ASSIGNMENT: Please keep to the lines below from the one with "The kexts used" through the one with "If you are using multiple", and restate them word for word, ends included.

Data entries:
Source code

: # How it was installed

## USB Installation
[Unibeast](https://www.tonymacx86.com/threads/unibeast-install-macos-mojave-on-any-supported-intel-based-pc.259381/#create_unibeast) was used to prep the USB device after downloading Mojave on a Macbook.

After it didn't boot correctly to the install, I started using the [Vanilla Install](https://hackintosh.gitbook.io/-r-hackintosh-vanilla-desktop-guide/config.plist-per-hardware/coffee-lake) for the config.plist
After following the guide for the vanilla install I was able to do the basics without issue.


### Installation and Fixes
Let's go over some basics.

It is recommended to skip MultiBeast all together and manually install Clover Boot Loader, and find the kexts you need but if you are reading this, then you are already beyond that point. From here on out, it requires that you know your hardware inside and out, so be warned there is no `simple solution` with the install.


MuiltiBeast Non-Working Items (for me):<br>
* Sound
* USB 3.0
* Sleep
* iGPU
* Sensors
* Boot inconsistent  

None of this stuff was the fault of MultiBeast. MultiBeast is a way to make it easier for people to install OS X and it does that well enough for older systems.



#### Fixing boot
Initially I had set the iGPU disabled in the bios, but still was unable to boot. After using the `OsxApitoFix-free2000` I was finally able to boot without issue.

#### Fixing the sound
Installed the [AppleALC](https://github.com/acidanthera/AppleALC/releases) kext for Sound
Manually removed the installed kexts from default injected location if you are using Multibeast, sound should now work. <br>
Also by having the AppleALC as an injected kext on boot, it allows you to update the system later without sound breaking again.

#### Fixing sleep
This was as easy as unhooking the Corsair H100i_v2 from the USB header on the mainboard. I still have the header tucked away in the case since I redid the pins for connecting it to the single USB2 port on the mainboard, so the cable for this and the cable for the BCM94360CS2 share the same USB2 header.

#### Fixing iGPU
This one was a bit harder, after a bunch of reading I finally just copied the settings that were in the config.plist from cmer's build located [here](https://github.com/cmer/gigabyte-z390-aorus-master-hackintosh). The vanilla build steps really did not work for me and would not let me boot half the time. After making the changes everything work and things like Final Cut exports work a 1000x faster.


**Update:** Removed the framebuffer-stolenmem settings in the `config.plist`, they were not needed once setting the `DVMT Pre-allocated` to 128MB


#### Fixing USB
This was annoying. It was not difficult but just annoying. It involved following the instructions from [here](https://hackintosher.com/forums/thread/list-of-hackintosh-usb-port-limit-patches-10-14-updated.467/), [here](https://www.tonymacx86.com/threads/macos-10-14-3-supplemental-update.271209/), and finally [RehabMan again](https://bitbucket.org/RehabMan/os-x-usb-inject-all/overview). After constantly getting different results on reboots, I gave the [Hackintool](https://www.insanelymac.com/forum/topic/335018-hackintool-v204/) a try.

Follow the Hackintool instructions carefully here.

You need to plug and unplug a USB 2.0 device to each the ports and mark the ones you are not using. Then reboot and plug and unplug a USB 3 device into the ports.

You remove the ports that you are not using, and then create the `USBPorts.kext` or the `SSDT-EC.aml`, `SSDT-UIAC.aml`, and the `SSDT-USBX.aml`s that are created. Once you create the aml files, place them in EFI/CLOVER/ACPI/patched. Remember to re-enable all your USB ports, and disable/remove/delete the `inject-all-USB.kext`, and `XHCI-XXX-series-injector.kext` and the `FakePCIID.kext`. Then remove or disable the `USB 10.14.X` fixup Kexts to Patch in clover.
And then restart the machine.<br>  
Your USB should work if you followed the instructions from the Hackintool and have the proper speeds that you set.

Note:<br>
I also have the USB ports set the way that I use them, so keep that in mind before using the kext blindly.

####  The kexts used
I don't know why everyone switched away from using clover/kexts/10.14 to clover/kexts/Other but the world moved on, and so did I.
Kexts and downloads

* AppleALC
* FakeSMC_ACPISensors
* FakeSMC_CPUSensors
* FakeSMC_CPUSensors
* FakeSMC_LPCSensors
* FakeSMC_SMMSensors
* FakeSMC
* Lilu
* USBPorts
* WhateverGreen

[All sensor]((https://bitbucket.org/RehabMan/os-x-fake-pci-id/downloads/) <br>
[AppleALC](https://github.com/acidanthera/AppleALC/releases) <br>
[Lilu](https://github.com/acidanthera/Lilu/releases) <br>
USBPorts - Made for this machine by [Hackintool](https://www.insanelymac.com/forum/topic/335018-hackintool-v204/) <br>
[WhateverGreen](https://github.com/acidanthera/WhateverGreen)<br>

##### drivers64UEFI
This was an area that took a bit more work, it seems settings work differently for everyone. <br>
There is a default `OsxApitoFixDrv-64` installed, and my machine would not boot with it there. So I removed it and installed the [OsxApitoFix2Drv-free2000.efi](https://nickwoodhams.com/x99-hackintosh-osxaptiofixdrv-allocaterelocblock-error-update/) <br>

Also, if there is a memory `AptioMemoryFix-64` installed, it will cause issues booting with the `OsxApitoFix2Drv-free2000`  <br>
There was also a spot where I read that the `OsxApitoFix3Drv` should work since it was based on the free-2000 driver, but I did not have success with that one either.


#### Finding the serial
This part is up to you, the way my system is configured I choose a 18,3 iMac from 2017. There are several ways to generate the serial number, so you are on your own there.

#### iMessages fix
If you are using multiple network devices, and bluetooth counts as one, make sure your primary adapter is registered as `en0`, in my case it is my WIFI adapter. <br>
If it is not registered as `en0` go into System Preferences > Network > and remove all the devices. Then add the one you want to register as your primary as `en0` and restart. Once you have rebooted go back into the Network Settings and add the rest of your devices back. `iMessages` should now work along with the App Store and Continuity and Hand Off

* * *

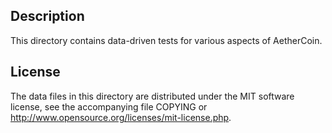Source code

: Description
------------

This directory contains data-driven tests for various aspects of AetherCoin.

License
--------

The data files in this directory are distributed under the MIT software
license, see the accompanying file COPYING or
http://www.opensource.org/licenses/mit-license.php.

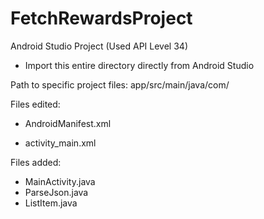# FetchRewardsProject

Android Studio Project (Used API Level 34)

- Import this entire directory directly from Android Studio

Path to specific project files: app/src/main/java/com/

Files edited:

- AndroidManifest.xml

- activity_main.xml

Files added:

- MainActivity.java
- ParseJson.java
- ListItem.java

YOUR RESPONSE:
####  The kexts used
I don't know why everyone switched away from using clover/kexts/10.14 to clover/kexts/Other but the world moved on, and so did I.
Kexts and downloads

* AppleALC
* FakeSMC_ACPISensors
* FakeSMC_CPUSensors
* FakeSMC_CPUSensors
* FakeSMC_LPCSensors
* FakeSMC_SMMSensors
* FakeSMC
* Lilu
* USBPorts
* WhateverGreen

[All sensor]((https://bitbucket.org/RehabMan/os-x-fake-pci-id/downloads/) <br>
[AppleALC](https://github.com/acidanthera/AppleALC/releases) <br>
[Lilu](https://github.com/acidanthera/Lilu/releases) <br>
USBPorts - Made for this machine by [Hackintool](https://www.insanelymac.com/forum/topic/335018-hackintool-v204/) <br>
[WhateverGreen](https://github.com/acidanthera/WhateverGreen)<br>

##### drivers64UEFI
This was an area that took a bit more work, it seems settings work differently for everyone. <br>
There is a default `OsxApitoFixDrv-64` installed, and my machine would not boot with it there. So I removed it and installed the [OsxApitoFix2Drv-free2000.efi](https://nickwoodhams.com/x99-hackintosh-osxaptiofixdrv-allocaterelocblock-error-update/) <br>

Also, if there is a memory `AptioMemoryFix-64` installed, it will cause issues booting with the `OsxApitoFix2Drv-free2000`  <br>
There was also a spot where I read that the `OsxApitoFix3Drv` should work since it was based on the free-2000 driver, but I did not have success with that one either.


#### Finding the serial
This part is up to you, the way my system is configured I choose a 18,3 iMac from 2017. There are several ways to generate the serial number, so you are on your own there.

#### iMessages fix
If you are using multiple network devices, and bluetooth counts as one, make sure your primary adapter is registered as `en0`, in my case it is my WIFI adapter. <br>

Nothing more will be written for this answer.